Wednesday, 30 December 2015

Carrot Cake with Cream Cheese Icing

Though I was waiting for 2016 to start, I couldn't wait, what with all the Christmas spirit enveloping me!! So I finally started with my 1st Project on Christmas Eve! 

The taste of roasted walnuts added an overwhelming taste to the cake, hence I will suggest you to use good quality walnuts. They really steal the show in the recipe.


For the cake:
  • 225ml sunflower oil, plus extra for greasing
  • 3 large eggs
  • 225g granulated sugar
  • 1 tsp vanilla extract
  • 200g carrots, peeled
  • 100g walnuts 
  • 50g raisins
  • 200g self raising flour (Maida)  
  • 75g wholemeal self raising flour (Atta)
  • 1 tsp cinnamon
  • 1 tsp ground ginger
  • 1/4 tsp finely grated nutmeg
  • 1 cup milk 
*Tip for self raising flour given in the end

For the icing:
  • 50g unsalted butter, softened
  • 100g cream cheese , at room temperature
  • 20g icing sugar
  • 1/2 tsp vanilla extract
Special Equipment:
  • Muslin cloth
  • A cake tin of 9 inch diameter or more


  1. Start by getting all the ingredients in the required quantities as there is a lot of measuring to be done. Preheat the oven at 180ºC. 
  2. Pour the oil and eggs into a mixing bowl and whisk them up.
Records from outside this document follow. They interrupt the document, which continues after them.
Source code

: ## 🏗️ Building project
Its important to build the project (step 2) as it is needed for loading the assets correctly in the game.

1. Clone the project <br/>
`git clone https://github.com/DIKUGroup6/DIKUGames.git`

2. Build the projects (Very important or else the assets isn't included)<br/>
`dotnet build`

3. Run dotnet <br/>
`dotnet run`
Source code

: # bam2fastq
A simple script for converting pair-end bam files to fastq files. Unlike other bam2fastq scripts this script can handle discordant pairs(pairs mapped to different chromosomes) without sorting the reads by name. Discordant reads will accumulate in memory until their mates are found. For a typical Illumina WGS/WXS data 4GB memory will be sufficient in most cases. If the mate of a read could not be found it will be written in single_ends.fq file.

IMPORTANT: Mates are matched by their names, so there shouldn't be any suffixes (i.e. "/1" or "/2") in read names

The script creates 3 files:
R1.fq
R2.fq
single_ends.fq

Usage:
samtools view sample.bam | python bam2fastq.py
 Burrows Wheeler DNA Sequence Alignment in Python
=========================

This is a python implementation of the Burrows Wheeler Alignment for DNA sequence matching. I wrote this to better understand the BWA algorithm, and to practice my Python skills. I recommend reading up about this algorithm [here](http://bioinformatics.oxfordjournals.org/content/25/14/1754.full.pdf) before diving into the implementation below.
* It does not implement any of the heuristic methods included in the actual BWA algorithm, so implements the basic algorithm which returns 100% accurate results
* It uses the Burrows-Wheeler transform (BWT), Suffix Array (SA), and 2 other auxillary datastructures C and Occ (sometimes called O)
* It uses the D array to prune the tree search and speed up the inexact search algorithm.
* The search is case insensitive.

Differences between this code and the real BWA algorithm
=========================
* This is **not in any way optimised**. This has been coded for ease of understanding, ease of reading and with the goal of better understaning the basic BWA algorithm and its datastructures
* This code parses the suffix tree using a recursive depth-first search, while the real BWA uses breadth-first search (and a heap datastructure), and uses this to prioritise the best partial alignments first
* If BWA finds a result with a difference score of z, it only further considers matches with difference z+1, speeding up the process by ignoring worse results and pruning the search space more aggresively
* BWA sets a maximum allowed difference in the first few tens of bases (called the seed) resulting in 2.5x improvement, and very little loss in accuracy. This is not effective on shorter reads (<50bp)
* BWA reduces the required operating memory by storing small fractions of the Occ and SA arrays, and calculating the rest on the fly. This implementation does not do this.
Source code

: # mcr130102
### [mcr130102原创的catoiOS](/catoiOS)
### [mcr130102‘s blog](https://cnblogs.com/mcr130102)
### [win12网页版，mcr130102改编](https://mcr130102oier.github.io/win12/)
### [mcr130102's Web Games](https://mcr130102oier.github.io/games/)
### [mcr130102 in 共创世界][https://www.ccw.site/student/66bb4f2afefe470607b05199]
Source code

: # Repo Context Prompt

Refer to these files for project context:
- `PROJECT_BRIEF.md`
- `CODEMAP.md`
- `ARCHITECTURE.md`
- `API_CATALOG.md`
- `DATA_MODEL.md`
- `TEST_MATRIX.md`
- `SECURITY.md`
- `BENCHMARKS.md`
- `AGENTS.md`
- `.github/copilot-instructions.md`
Add in the sugar and vanilla extract and whisk till the time all the ingredients have thickened enough to drop heavily from the beaters. Ensure that all the ingredients have incorporated well into the mixture. You don't want a lumpy cake.
  3. Finely grate the carrots and place them inside a muslin cloth. The key to grate carrots efficiently is by first cutting off the top greens and then holding its tapering edge and grating them vertically. Now wrap the grated carrot in the cloth and squeeze out all the excess juice. By removing the juice you ensure that the cake has the right consistency and the cake is not too wet.  Fold in the carrot into the wet batter until it is well mixed. 
  4. Now we bake the walnuts. It enhances their flavour and gives the cake its nutty flavour in ways that I cant even explain you. Scatter them on a baking tray and bake it for 5 minutes. Once done, you will see the walnut skins coming off its surface. Rub them in a dry cloth or just with your hands and chop them up roughly. Chop off the stem end of the raisins and throw in the walnuts and raisins in the batter.
  5. Now mix the dry ingredients separately (plain and wholemeal self raising flour, cinnamon, ginger and nutmeg) 
  6. Sifting is a very important step. Hold up the sieve at a decent height when you do so; this ensures that the flour incorporates as much air as possible lending to its fluffiness.
  7. Fold in this mixture into the wet batter gradually. Keep adding a spoon of milk to improve its consistency till it reaches a point that your spatula starts moving smoothly through the batter. I added 1 cup. (It wasn't mentioned in the original recipe)
  8. Lightly oil the tin can from end to end, spread some plain flour evenly across its surface and pour in the batter. Using a palette knife smooth its surface. It makes the cake easier to ice.
  9. Bake the cake in the oven for 45 min - 65 min. Check for its readiness by inserting a skewer or a knife. Leave it in the tin to cool for 5 minutes. it will come out neatly if done so. Place it on a wire rack and allow it to cool.
  10. To make the icing, whisk the cream cheese, butter, icing sugar, vanilla essence till it becomes smooth and develops a beautiful, velvety  texture. The cream cheese and the butter must be at room temperature before blending so that the icing does not develop lumps.
  11. Once the cake cools down, spread the icing over it with a palette knife.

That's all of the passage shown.